Only if there were such a unique investment in this field that could be protected by patent. But I think that is rather unlikely. We pay very close attention to the market situation: at best, we are the only player in the environment - or have such a good market position that gives us and our investors a good chance of success.

Many startups fail early on, what do you think is the reason for that?

Many founders waste too much time on trivialities. When they get a lot of money early on, they look around for offices, get a 5 series BMW, buy a phone system, hire a secretary and so on. All of this eats up an insane amount of time and the money is misspent. Founders should be fully focused on developing their prototype. That's why we say: For 20 startups, an accounting department is enough, and usually a commercial manager and a telephone system.

When you found startups together, you like to hold 51 percent of the shares as a patent pool. Why?

That's just the structure of German corporate law. Whoever wants to provide the managing director to lead the fate of the company, also needs the majority in the company. However, this 51 percent rule only applies to some of our projects. In these cases, we were and are involved so early that we believe it is absolutely legitimate to strive for this distribution - especially since we provide the entire capital for the company's development. Thus, it is also the claim of our investors to have this percent more.

But you could also just take 49 percent of the shares. Why do you patronize founders so early on?

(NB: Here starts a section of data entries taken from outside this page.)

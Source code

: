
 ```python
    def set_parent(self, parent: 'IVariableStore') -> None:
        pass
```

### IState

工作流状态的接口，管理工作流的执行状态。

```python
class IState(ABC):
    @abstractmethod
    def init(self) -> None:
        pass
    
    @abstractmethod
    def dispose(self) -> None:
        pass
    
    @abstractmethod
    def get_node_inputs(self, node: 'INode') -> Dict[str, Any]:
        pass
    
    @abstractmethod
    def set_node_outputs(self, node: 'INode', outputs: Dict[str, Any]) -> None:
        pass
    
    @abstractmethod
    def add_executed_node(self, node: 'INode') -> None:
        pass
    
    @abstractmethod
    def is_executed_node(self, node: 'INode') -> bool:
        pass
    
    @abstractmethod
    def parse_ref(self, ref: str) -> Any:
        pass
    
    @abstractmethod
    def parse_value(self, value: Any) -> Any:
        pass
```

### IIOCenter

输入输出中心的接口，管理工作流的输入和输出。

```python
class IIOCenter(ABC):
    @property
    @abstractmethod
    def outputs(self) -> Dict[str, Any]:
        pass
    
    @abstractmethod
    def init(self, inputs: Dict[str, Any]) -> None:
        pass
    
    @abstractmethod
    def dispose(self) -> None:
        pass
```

That's what we do all the time. In the other cases, if we put our own money into building a company, we have to make sure that the CEO doesn't say, "I don't like driving a BMW 5 Series, I'd rather drive a Bentley. We don't want to risk that kind of decision. And I think everyone understands that. So far, we haven't received a storm of indignation from founders. Because we stick to what's in the business plan. Incidentally, changes to the company's purpose would also require a three-quarters majority. So that's not an issue. We don't surprise the founder, but we can force him to stick to what has been agreed. Someone has to call the shots - and in case of doubt, that would rather be us.

How high do you estimate your success rate?

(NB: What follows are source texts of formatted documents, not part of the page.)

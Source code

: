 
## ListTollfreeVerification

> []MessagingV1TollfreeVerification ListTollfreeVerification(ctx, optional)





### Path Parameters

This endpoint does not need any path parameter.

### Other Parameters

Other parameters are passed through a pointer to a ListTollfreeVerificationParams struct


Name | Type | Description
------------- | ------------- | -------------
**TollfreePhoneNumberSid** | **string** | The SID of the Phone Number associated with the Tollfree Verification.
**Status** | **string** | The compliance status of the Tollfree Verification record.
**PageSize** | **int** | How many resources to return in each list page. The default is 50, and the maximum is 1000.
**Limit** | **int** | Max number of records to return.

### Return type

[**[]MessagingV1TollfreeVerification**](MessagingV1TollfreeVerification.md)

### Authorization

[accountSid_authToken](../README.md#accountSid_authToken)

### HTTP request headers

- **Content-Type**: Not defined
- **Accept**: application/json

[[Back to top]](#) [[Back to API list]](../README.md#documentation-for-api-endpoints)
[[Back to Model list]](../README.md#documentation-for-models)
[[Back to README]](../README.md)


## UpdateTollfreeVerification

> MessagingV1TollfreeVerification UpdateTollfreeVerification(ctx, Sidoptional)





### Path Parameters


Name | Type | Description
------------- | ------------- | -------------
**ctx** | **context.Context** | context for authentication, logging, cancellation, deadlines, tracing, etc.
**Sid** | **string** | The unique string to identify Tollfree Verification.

Firstly, success should be calculated in terms of return, and secondly in terms of a ratio of how many projects we have led to success. Returns are paid out on successful projects - that is, on an exit: that should be worthwhile for anyone who saw the potential in a good technology early on and had the courage to invest. Silicon Valley shows a 1-to-10 ratio, which is corroborating for tech startups worldwide. We can write a 1-to-4 ratio with different sized returns.

About the person:

Heiner Pollert studied in Munich and wrote a PhD thesis in the field of intellectual property/copyright law. After a short career in the film business, he founded the Patentpool Group in 1998 with the goal of finding, promoting and marketing patentable technologies. Since 2009, he has also been chairman of the German Institute for Invention.